L'étude de l'attention s'est beaucoup développée depuis une cinquantaine d'années et a permis de mettre en évidence l'existence de différents processus, ou mécanismes, attentionnels. L'attention ne serait pas constituée d'un processus psychologique unique mais d'un ensemble de processus qui seraient en réseau les uns avec les autres. Cohen (1993) par exemple distingue quatre types de processus: la sélection de l'information, les ressources attentionnelles, le contrôle de la réponse et de l'activité, et l'attention soutenue. Les études effectuées dans le domaine de l'attention ont essentiellement cherché à préciser les caractéristiques de ces processus en spécifiant leur importance, leur rôle et leur influence sur les processus cognitifs en général (perception, langage, mémoire, etc.). Beaucoup d'études ont également porté sur les localisations cérébrales des zones sous-jacentes à ces processus. L'existence d'un processus attentionnel d'ordre spatial a été exploré dans de nombreuses études chez le sujet sain (par exemple Posner et al., 1980; Treisman, 1986). Un grand nombre d'indices confirment l'existence d'un tel processus attentionnel qui serait spécialisé dans la détection et la sélection de l'information (attention sélective) en fonction de la position spatiale des objets et des événements, il contrôlerait également le flux d'informations entre les systèmes perceptifs et les systèmes 'cognitifs de plus haut niveau'. Les travaux que nous présentons avaient pour but de spécifier les bases neurales de ce type de processus attentionnel spatial et de comparer ce processus dans la modalité auditive et la modalité visuelle. L'étude de patients héminégligents présentant des lésions cérébrales localisées dans l'hémisphère droit avaient pour objectif de déterminer l'importance de certaines régions cérébrales dans le fonctionnement des processus attentionnels. Nous présentons ci-dessous différents travaux ayant essentiellement étudié ces types de processus dans des études comportementales ou d'imagerie cérébrale fonctionnelle.

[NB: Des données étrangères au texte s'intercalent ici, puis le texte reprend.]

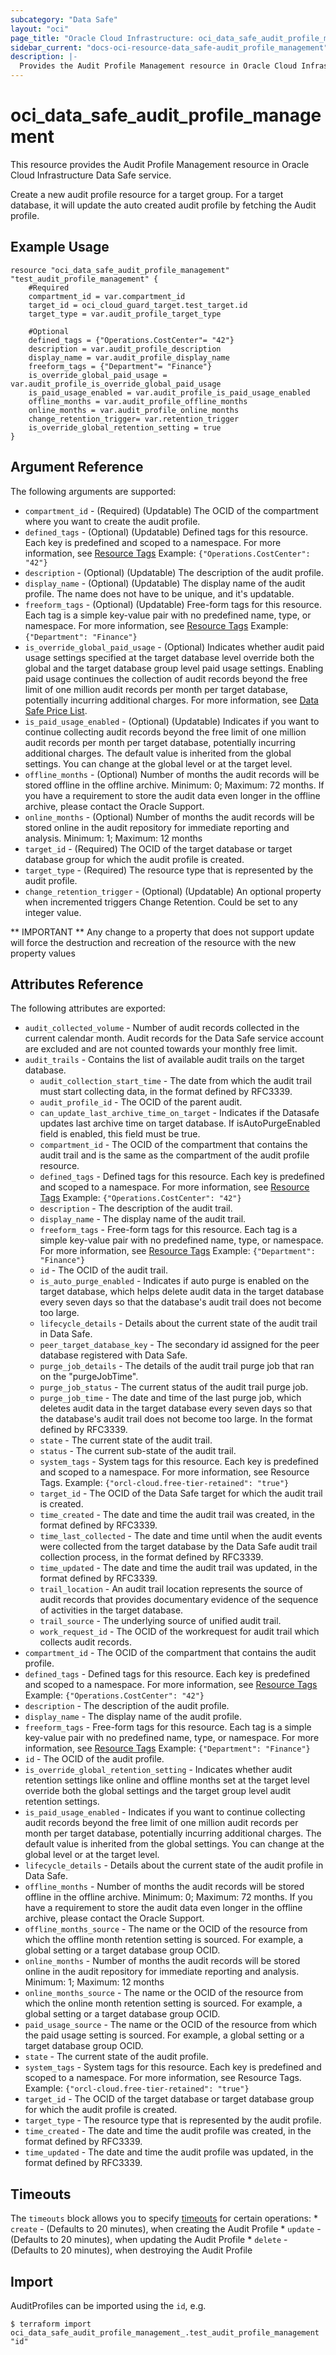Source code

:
 ```yaml
---
subcategory: "Data Safe"
layout: "oci"
page_title: "Oracle Cloud Infrastructure: oci_data_safe_audit_profile_management"
sidebar_current: "docs-oci-resource-data_safe-audit_profile_management"
description: |-
  Provides the Audit Profile Management resource in Oracle Cloud Infrastructure Data Safe service
---
```


# oci_data_safe_audit_profile_management
This resource provides the Audit Profile Management resource in Oracle Cloud Infrastructure Data Safe service.

Create a new audit profile resource for a target group. For a target database, it will update the auto created audit profile by fetching the Audit profile.

## Example Usage

```hcl
resource "oci_data_safe_audit_profile_management" "test_audit_profile_management" {
	#Required
	compartment_id = var.compartment_id
	target_id = oci_cloud_guard_target.test_target.id
	target_type = var.audit_profile_target_type

	#Optional
	defined_tags = {"Operations.CostCenter"= "42"}
	description = var.audit_profile_description
	display_name = var.audit_profile_display_name
	freeform_tags = {"Department"= "Finance"}
	is_override_global_paid_usage = var.audit_profile_is_override_global_paid_usage
	is_paid_usage_enabled = var.audit_profile_is_paid_usage_enabled
	offline_months = var.audit_profile_offline_months
	online_months = var.audit_profile_online_months
	change_retention_trigger= var.retention_trigger
    is_override_global_retention_setting = true
}
```

## Argument Reference

The following arguments are supported:

* `compartment_id` - (Required) (Updatable) The OCID of the compartment where you want to create the audit profile.
* `defined_tags` - (Optional) (Updatable) Defined tags for this resource. Each key is predefined and scoped to a namespace. For more information, see [Resource Tags](https://docs.cloud.oracle.com/iaas/Content/General/Concepts/resourcetags.htm) Example: `{"Operations.CostCenter": "42"}` 
* `description` - (Optional) (Updatable) The description of the audit profile.
* `display_name` - (Optional) (Updatable) The display name of the audit profile. The name does not have to be unique, and it's updatable.
* `freeform_tags` - (Optional) (Updatable) Free-form tags for this resource. Each tag is a simple key-value pair with no predefined name, type, or namespace. For more information, see [Resource Tags](https://docs.cloud.oracle.com/iaas/Content/General/Concepts/resourcetags.htm)  Example: `{"Department": "Finance"}` 
* `is_override_global_paid_usage` - (Optional) Indicates whether audit paid usage settings specified at the target database level override both the global and the target database group level paid usage settings. Enabling paid usage continues the collection of audit records beyond the free limit of one million audit records per month per target database, potentially incurring additional charges. For more information, see [Data Safe Price List](https://www.oracle.com/cloud/price-list/#data-safe). 
* `is_paid_usage_enabled` - (Optional) (Updatable) Indicates if you want to continue collecting audit records beyond the free limit of one million audit records per month per target database, potentially incurring additional charges. The default value is inherited from the global settings.  You can change at the global level or at the target level. 
* `offline_months` - (Optional) Number of months the audit records will be stored offline in the offline archive. Minimum: 0; Maximum: 72 months. If you have a requirement to store the audit data even longer in the offline archive, please contact the Oracle Support. 
* `online_months` - (Optional) Number of months the audit records will be stored online in the audit repository for immediate reporting and analysis. Minimum: 1; Maximum: 12 months 
* `target_id` - (Required) The OCID of the target database or target database group for which the audit profile is created.
* `target_type` - (Required) The resource type that is represented by the audit profile.
* `change_retention_trigger` - (Optional) (Updatable) An optional property when incremented triggers Change Retention. Could be set to any integer value.


** IMPORTANT **
Any change to a property that does not support update will force the destruction and recreation of the resource with the new property values

## Attributes Reference

The following attributes are exported:

* `audit_collected_volume` - Number of audit records collected in the current calendar month.  Audit records for the Data Safe service account are excluded and are not counted towards your monthly free limit. 
* `audit_trails` - Contains the list of available audit trails on the target database.
	* `audit_collection_start_time` - The date from which the audit trail must start collecting data, in the format defined by RFC3339.
	* `audit_profile_id` - The OCID of the  parent audit.
	* `can_update_last_archive_time_on_target` - Indicates if the Datasafe updates last archive time on target database. If isAutoPurgeEnabled field is enabled, this field must be true. 
	* `compartment_id` - The OCID of the compartment that contains the audit trail and is the same as the compartment of the audit profile resource. 
	* `defined_tags` - Defined tags for this resource. Each key is predefined and scoped to a namespace. For more information, see [Resource Tags](https://docs.cloud.oracle.com/iaas/Content/General/Concepts/resourcetags.htm) Example: `{"Operations.CostCenter": "42"}` 
	* `description` - The description of the audit trail.
	* `display_name` - The display name of the audit trail.
	* `freeform_tags` - Free-form tags for this resource. Each tag is a simple key-value pair with no predefined name, type, or namespace. For more information, see [Resource Tags](https://docs.cloud.oracle.com/iaas/Content/General/Concepts/resourcetags.htm)  Example: `{"Department": "Finance"}` 
	* `id` - The OCID of the audit trail.
	* `is_auto_purge_enabled` - Indicates if auto purge is enabled on the target database, which helps delete audit data in the target database every seven days so that the database's audit trail does not become too large. 
	* `lifecycle_details` - Details about the current state of the audit trail in Data Safe.
	* `peer_target_database_key` - The secondary id assigned for the peer database registered with Data Safe.
	* `purge_job_details` - The details of the audit trail purge job that ran on the "purgeJobTime".
	* `purge_job_status` - The current status of the audit trail purge job.
	* `purge_job_time` - The date and time of the last purge job, which deletes audit data in the target database every seven days so that the database's audit trail does not become too large. In the format defined by RFC3339. 
	* `state` - The current state of the audit trail.
	* `status` - The current sub-state of the audit trail.
	* `system_tags` - System tags for this resource. Each key is predefined and scoped to a namespace. For more information, see Resource Tags. Example: `{"orcl-cloud.free-tier-retained": "true"}` 
	* `target_id` - The OCID of the Data Safe target for which the audit trail is created.
	* `time_created` - The date and time the audit trail was created, in the format defined by RFC3339.
	* `time_last_collected` - The date and time until when the audit events were collected from the target database by the Data Safe audit trail  collection process, in the format defined by RFC3339. 
	* `time_updated` - The date and time the audit trail was updated, in the format defined by RFC3339.
	* `trail_location` - An audit trail location represents the source of audit records that provides documentary evidence of the sequence of activities in the target database. 
	* `trail_source` - The underlying source of unified audit trail.
	* `work_request_id` - The OCID of the workrequest for audit trail which collects audit records.
* `compartment_id` - The OCID of the compartment that contains the audit profile.
* `defined_tags` - Defined tags for this resource. Each key is predefined and scoped to a namespace. For more information, see [Resource Tags](https://docs.cloud.oracle.com/iaas/Content/General/Concepts/resourcetags.htm) Example: `{"Operations.CostCenter": "42"}` 
* `description` - The description of the audit profile.
* `display_name` - The display name of the audit profile.
* `freeform_tags` - Free-form tags for this resource. Each tag is a simple key-value pair with no predefined name, type, or namespace. For more information, see [Resource Tags](https://docs.cloud.oracle.com/iaas/Content/General/Concepts/resourcetags.htm)  Example: `{"Department": "Finance"}` 
* `id` - The OCID of the audit profile.
* `is_override_global_retention_setting` - Indicates whether audit retention settings like online and offline months set at the  target level override both the global settings and the target group level audit retention settings. 
* `is_paid_usage_enabled` - Indicates if you want to continue collecting audit records beyond the free limit of one million audit records per month per target database, potentially incurring additional charges. The default value is inherited from the global settings.  You can change at the global level or at the target level. 
* `lifecycle_details` - Details about the current state of the audit profile in Data Safe.
* `offline_months` - Number of months the audit records will be stored offline in the offline archive. Minimum: 0; Maximum: 72 months. If you have a requirement to store the audit data even longer in the offline archive, please contact the Oracle Support. 
* `offline_months_source` - The name or the OCID of the resource from which the offline month retention setting is sourced. For example, a global setting or a target database group OCID.
* `online_months` - Number of months the audit records will be stored online in the audit repository for immediate reporting and analysis.  Minimum: 1; Maximum: 12 months 
* `online_months_source` - The name or the OCID of the resource from which the online month retention setting is sourced. For example, a global setting or a target database group OCID.
* `paid_usage_source` - The name or the OCID of the resource from which the paid usage setting is sourced. For example, a global setting or a target database group OCID.
* `state` - The current state of the audit profile.
* `system_tags` - System tags for this resource. Each key is predefined and scoped to a namespace. For more information, see Resource Tags. Example: `{"orcl-cloud.free-tier-retained": "true"}` 
* `target_id` - The OCID of the target database or target database group for which the audit profile is created.
* `target_type` - The resource type that is represented by the audit profile.
* `time_created` - The date and time the audit profile was created, in the format defined by RFC3339.
* `time_updated` - The date and time the audit profile was updated, in the format defined by RFC3339.

## Timeouts

The `timeouts` block allows you to specify [timeouts](https://registry.terraform.io/providers/oracle/oci/latest/docs/guides/changing_timeouts) for certain operations:
	* `create` - (Defaults to 20 minutes), when creating the Audit Profile
	* `update` - (Defaults to 20 minutes), when updating the Audit Profile
	* `delete` - (Defaults to 20 minutes), when destroying the Audit Profile


## Import

AuditProfiles can be imported using the `id`, e.g.

```
$ terraform import oci_data_safe_audit_profile_management_.test_audit_profile_management "id"
```

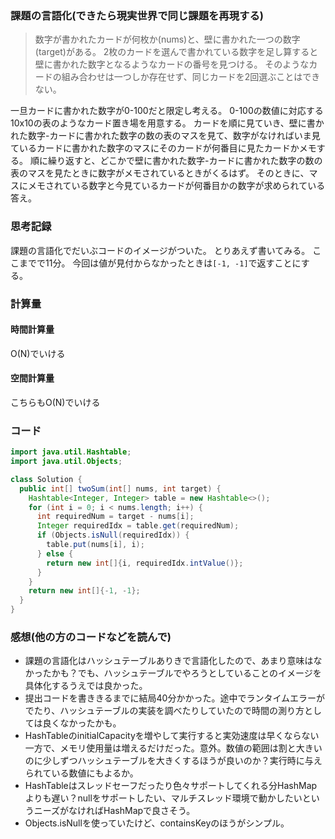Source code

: ### 課題の言語化(できたら現実世界で同じ課題を再現する)
> 数字が書かれたカードが何枚か(nums)と、壁に書かれた一つの数字(target)がある。
2枚のカードを選んで書かれている数字を足し算すると壁に書かれた数字となるようなカードの番号を見つける。
そのようなカードの組み合わせは一つしか存在せず、同じカードを2回選ぶことはできない。

一旦カードに書かれた数字が0-100だと限定し考える。
0-100の数値に対応する10x10の表のようなカード置き場を用意する。
カードを順に見ていき、壁に書かれた数字-カードに書かれた数字の数の表のマスを見て、数字がなければいま見ているカードに書かれた数字のマスにそのカードが何番目に見たカードかメモする。
順に繰り返すと、どこかで壁に書かれた数字-カードに書かれた数字の数の表のマスを見たときに数字がメモされているときがくるはず。
そのときに、マスにメモされている数字と今見ているカードが何番目かの数字が求められている答え。

### 思考記録
課題の言語化でだいぶコードのイメージがついた。
とりあえず書いてみる。
ここまでで11分。
今回は値が見付からなかったときは`[-1, -1]`で返すことにする。

### 計算量
#### 時間計算量
O(N)でいける
#### 空間計算量
こちらもO(N)でいける

### コード
```Java
import java.util.Hashtable;
import java.util.Objects;

class Solution {
  public int[] twoSum(int[] nums, int target) {
    Hashtable<Integer, Integer> table = new Hashtable<>();
    for (int i = 0; i < nums.length; i++) {
      int requiredNum = target - nums[i];
      Integer requiredIdx = table.get(requiredNum);
      if (Objects.isNull(requiredIdx)) {
        table.put(nums[i], i);
      } else {
        return new int[]{i, requiredIdx.intValue()};
      }
    }
    return new int[]{-1, -1};
  }
}
```

### 感想(他の方のコードなどを読んで)
- 課題の言語化はハッシュテーブルありきで言語化したので、あまり意味はなかったかも？でも、ハッシュテーブルでやろうとしていることのイメージを具体化するうえでは良かった。
- 提出コードを書ききるまでに結局40分かかった。途中でランタイムエラーがでたり、ハッシュテーブルの実装を調べたりしていたので時間の測り方としては良くなかったかも。
- HashTableのinitialCapacityを増やして実行すると実効速度は早くならない一方で、メモリ使用量は増えるだけだった。意外。数値の範囲は割と大きいのに少しずつハッシュテーブルを大きくするほうが良いのか？実行時に与えられている数値にもよるか。
- HashTableはスレッドセーフだったり色々サポートしてくれる分HashMapよりも遅い？nullをサポートしたい、マルチスレッド環境で動かしたいというニーズがなければHashMapで良さそう。
- Objects.isNullを使っていたけど、containsKeyのほうがシンプル。
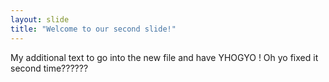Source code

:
 ```yaml
---
layout: slide
title: "Welcome to our second slide!"
---
```

My additional text to go into the new file and have YHOGYO !
Oh yo fixed it second time??????
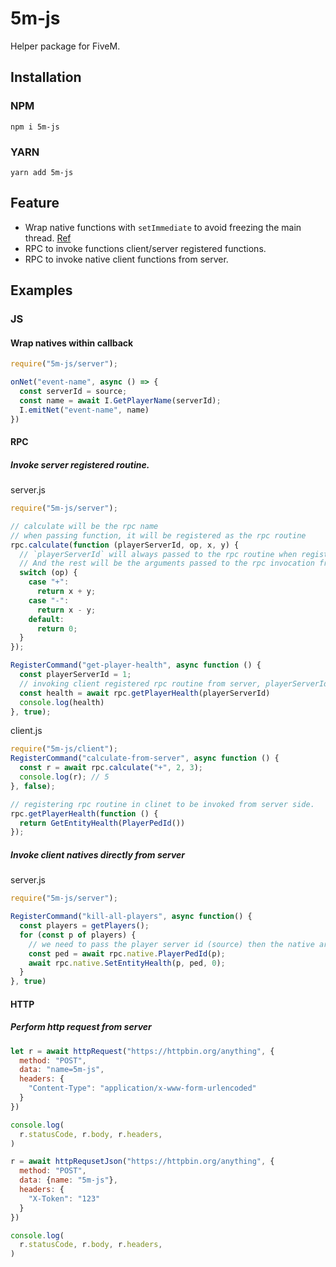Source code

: # 5m-js

Helper package for FiveM.

## Installation
### NPM
`npm i 5m-js`

### YARN
`yarn add 5m-js`

## Feature

* Wrap native functions with `setImmediate` to avoid freezing the main
  thread. [Ref](https://docs.fivem.net/docs/scripting-manual/runtimes/javascript/#thread-affinity)
* RPC to invoke functions client/server registered functions.
* RPC to invoke native client functions from server.

## Examples

### JS

#### Wrap natives within callback

```js
require("5m-js/server");

onNet("event-name", async () => {
  const serverId = source;
  const name = await I.GetPlayerName(serverId);
  I.emitNet("event-name", name)
})
```

#### RPC

##### Invoke server registered routine.

server.js

```js
require("5m-js/server");

// calculate will be the rpc name
// when passing function, it will be registered as the rpc routine
rpc.calculate(function (playerServerId, op, x, y) {
  // `playerServerId` will always passed to the rpc routine when registered in server side.
  // And the rest will be the arguments passed to the rpc invocation from client.
  switch (op) {
    case "+":
      return x + y;
    case "-":
      return x - y;
    default:
      return 0;
  }
});

RegisterCommand("get-player-health", async function () {
  const playerServerId = 1;
  // invoking client registered rpc routine from server, playerServerId is the target player
  const health = await rpc.getPlayerHealth(playerServerId)
  console.log(health)
}, true);
```

client.js

```js
require("5m-js/client");
RegisterCommand("calculate-from-server", async function () {
  const r = await rpc.calculate("+", 2, 3);
  console.log(r); // 5
}, false);

// registering rpc routine in clinet to be invoked from server side.
rpc.getPlayerHealth(function () {
  return GetEntityHealth(PlayerPedId())
});
```
##### Invoke client natives directly from server

server.js
```js
require("5m-js/server");

RegisterCommand("kill-all-players", async function() {
  const players = getPlayers();
  for (const p of players) {
    // we need to pass the player server id (source) then the native arguments according to fivem natives.
    const ped = await rpc.native.PlayerPedId(p); 
    await rpc.native.SetEntityHealth(p, ped, 0);
  }
}, true)
```

#### HTTP

##### Perform http request from server

```js
let r = await httpRequest("https://httpbin.org/anything", {
  method: "POST",
  data: "name=5m-js",
  headers: {
    "Content-Type": "application/x-www-form-urlencoded"
  }
})

console.log(
  r.statusCode, r.body, r.headers,
)

r = await httpRequsetJson("https://httpbin.org/anything", {
  method: "POST",
  data: {name: "5m-js"},
  headers: {
    "X-Token": "123"
  }
})

console.log(
  r.statusCode, r.body, r.headers,
)
```


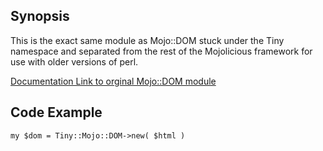 ## Synopsis

This is the exact same module as Mojo::DOM stuck under the Tiny namespace and separated from the rest of the Mojolicious framework for use with older versions of perl.

[Documentation Link to orginal Mojo::DOM module](https://mojolicious.org/perldoc/Mojo/DOM)

## Code Example

```
my $dom = Tiny::Mojo::DOM->new( $html )
```
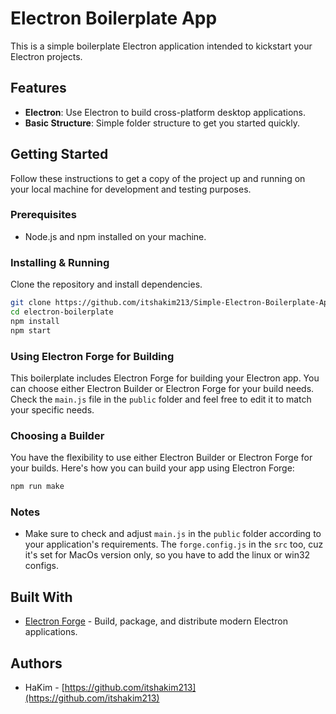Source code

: # Electron Boilerplate App

This is a simple boilerplate Electron application intended to kickstart your Electron projects.

## Features

- **Electron**: Use Electron to build cross-platform desktop applications.
- **Basic Structure**: Simple folder structure to get you started quickly.

## Getting Started

Follow these instructions to get a copy of the project up and running on your local machine for development and testing purposes.

### Prerequisites

- Node.js and npm installed on your machine.

### Installing & Running

Clone the repository and install dependencies.

```bash
git clone https://github.com/itshakim213/Simple-Electron-Boilerplate-App.git
cd electron-boilerplate
npm install
npm start
```

### Using Electron Forge for Building

This boilerplate includes Electron Forge for building your Electron app. You can choose either Electron Builder or Electron Forge for your build needs. Check the `main.js` file in the `public` folder and feel free to edit it to match your specific needs.

### Choosing a Builder

You have the flexibility to use either Electron Builder or Electron Forge for your builds. Here's how you can build your app using Electron Forge:

```bash
npm run make
```

### Notes

- Make sure to check and adjust `main.js` in the `public` folder according to your application's requirements. The `forge.config.js` in the `src` too, cuz it's set for MacOs version only, so you have to add the linux or win32 configs.

## Built With

- [Electron Forge](https://www.electronforge.io/) - Build, package, and distribute modern Electron applications.


## Authors

- HaKim - [https://github.com/itshakim213](https://github.com/itshakim213)
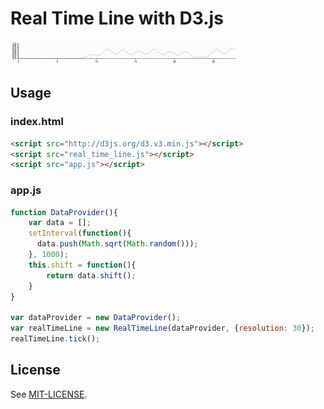 # Real Time Line with D3.js

![RealTimeLine](./real_time_line.gif)

## Usage

### index.html

```html
<script src="http://d3js.org/d3.v3.min.js"></script>
<script src="real_time_line.js"></script>
<script src="app.js"></script>
```

### app.js

```javascript
function DataProvider(){
    var data = [];
    setInterval(function(){
      data.push(Math.sqrt(Math.random()));
    }, 1000);
    this.shift = function(){
        return data.shift();
    }
}

var dataProvider = new DataProvider();
var realTimeLine = new RealTimeLine(dataProvider, {resolution: 30});
realTimeLine.tick();	
```

## License

See [MIT-LICENSE](LICENSE).
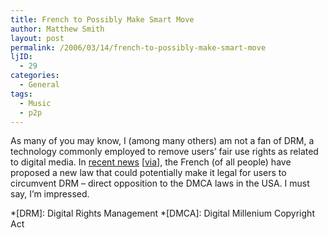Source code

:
 ```yaml
---
title: French to Possibly Make Smart Move
author: Matthew Smith
layout: post
permalink: /2006/03/14/french-to-possibly-make-smart-move
ljID:
  - 29
categories:
  - General
tags:
  - Music
  - p2p
---
```

As many of you may know, I (among many others) am not a fan of DRM, a technology commonly employed to remove users&#8217; fair use rights as related to digital media. In <a href="http://news.yahoo.com/s/nm/20060313/wr_nm/media_france_copyrights_dc" target="_blank">recent news</a> [<a href="http://www.engadget.com/2006/03/13/french-law-could-break-itunes-microsoft-drm/" target="_blank">via</a>], the French (of all people) have proposed a new law that could potentially make it legal for users to circumvent DRM &#8211; direct opposition to the DMCA laws in the USA. I must say, I&#8217;m impressed.

 *[DRM]: Digital Rights Management
 *[DMCA]: Digital Millenium Copyright Act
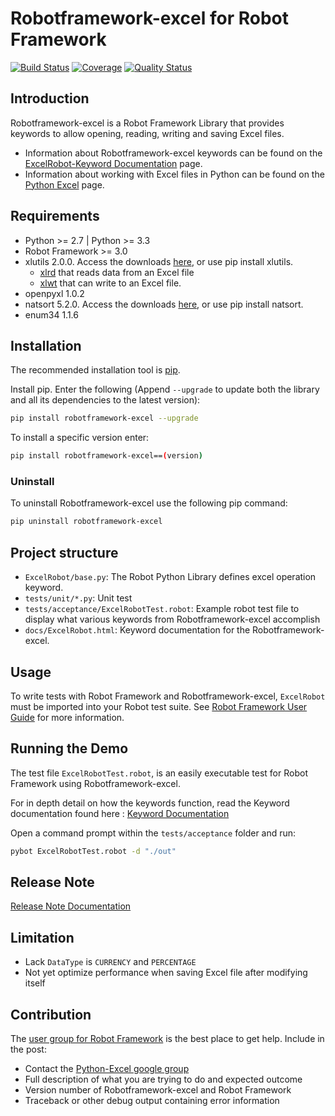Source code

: # Robotframework-excel for Robot Framework

[![Build Status](https://travis-ci.org/zero-88/robotframework-excel.svg?branch=master)](https://travis-ci.org/zero-88/robotframework-excel)
[![Coverage](https://sonarcloud.io/api/project_badges/measure?project=robotframework-excel&metric=coverage)](https://sonarcloud.io/component_measures?id=robotframework-excel&metric=coverage)
[![Quality Status](https://sonarcloud.io/api/project_badges/measure?project=robotframework-excel&metric=alert_status)](https://sonarcloud.io/dashboard?id=robotframework-excel)

## Introduction

Robotframework-excel is a Robot Framework Library that provides keywords to allow opening, reading, writing and saving Excel files.

- Information about Robotframework-excel keywords can be found on the [ExcelRobot-Keyword Documentation](https://zero-88.github.io/robotframework-excel/docs/ExcelRobot.html) page.
- Information about working with Excel files in Python can be found on the [Python Excel](http://www.python-excel.org/) page.

## Requirements

- Python >= 2.7 | Python >= 3.3
- Robot Framework >= 3.0
- xlutils 2.0.0. Access the downloads [here](https://pypi.python.org/pypi/xlutils/1.7.1), or use pip install xlutils.
  - [xlrd](https://pypi.python.org/pypi/xlrd) that reads data from an Excel file
  - [xlwt](https://pypi.python.org/pypi/xlwt) that can write to an Excel file.
- openpyxl 1.0.2
- natsort 5.2.0. Access the downloads [here](https://pypi.python.org/pypi/natsort/5.2.0), or use pip install natsort.
- enum34 1.1.6

## Installation

The recommended installation tool is [pip](http://pip-installer.org).

Install pip. Enter the following (Append `--upgrade` to update both the library and all its dependencies to the latest version):

```bash
pip install robotframework-excel --upgrade
```

To install a specific version enter:

```bash
pip install robotframework-excel==(version)
```

### Uninstall

To uninstall Robotframework-excel use the following pip command:

```bash
pip uninstall robotframework-excel
```

## Project structure

- `ExcelRobot/base.py`: The Robot Python Library defines excel operation keyword.
- `tests/unit/*.py`: Unit test
- `tests/acceptance/ExcelRobotTest.robot`: Example robot test file to display what various keywords from Robotframework-excel accomplish
- `docs/ExcelRobot.html`: Keyword documentation for the Robotframework-excel.

## Usage

To write tests with Robot Framework and Robotframework-excel, `ExcelRobot` must be imported into your Robot test suite.
See [Robot Framework User Guide](http://code.google.com/p/robotframework/wiki/UserGuide) for more information.

## Running the Demo

The test file `ExcelRobotTest.robot`, is an easily executable test for Robot Framework using Robotframework-excel.

For in depth detail on how the keywords function, read the Keyword documentation found here : [Keyword Documentation](https://zero-88.github.io/robotframework-excel/docs/ExcelRobot.html)

Open a command prompt within the `tests/acceptance` folder and run:

```bash
pybot ExcelRobotTest.robot -d "./out"
```

## Release Note

[Release Note Documentation](https://zero-88.github.io/robotframework-excel/docs/release-notes.md)

## Limitation

- Lack `DataType` is `CURRENCY` and `PERCENTAGE`
- Not yet optimize performance when saving Excel file after modifying itself

## Contribution

The [user group for Robot Framework](http://groups.google.com/group/robotframework-users) is the best place to get help. Include in the post:

- Contact the [Python-Excel google group](https://groups.google.com/forum/#!forum/python-excel)
- Full description of what you are trying to do and expected outcome
- Version number of Robotframework-excel and Robot Framework
- Traceback or other debug output containing error information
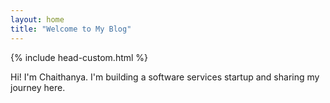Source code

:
 ```yaml
---
layout: home
title: "Welcome to My Blog"
---
```


{% include head-custom.html %}

Hi! I'm Chaithanya. I'm building a software services startup and sharing my journey here.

Les études comportementales portent généralement sur certains processus attentionnels tels que la détection d'un stimulus nouveau ou incongru, l'orientation spatiale de l'attention ou encore l'attention sélective. Ces travaux ont permis de mettre en évidence la présence de tels processus et de déterminer leur influence respective sur le comportement (amélioration ou détérioration des performances par exemple). Les études d'imagerie cérébrale ont permis de préciser les zones du cerveau sous-jacentes à certains de ces processus. Un grand nombre de travaux ayant été effectué dans ce domaine, nous avons sélectionné plusieurs études portant plus spécifiquement sur les processus attentionnels que nous avons étudié. Nous avons ensuite abordé le domaine de l'intermodalité dans l'attention afin de préciser les similitudes, les différences et les connexions qui pourraient exister entre les processus attentionnels auditifs et les processus attentionnels visuels. Finalement, quelques modèles portant sur l'organisation des processus attentionnels sont abordés. Nous n'avons pas présenté tous les modèles attentionnels existants dans la littérature, nous nous sommes concentrés sur les modèles qui nous ont semblé être les plus proches de notre problématique.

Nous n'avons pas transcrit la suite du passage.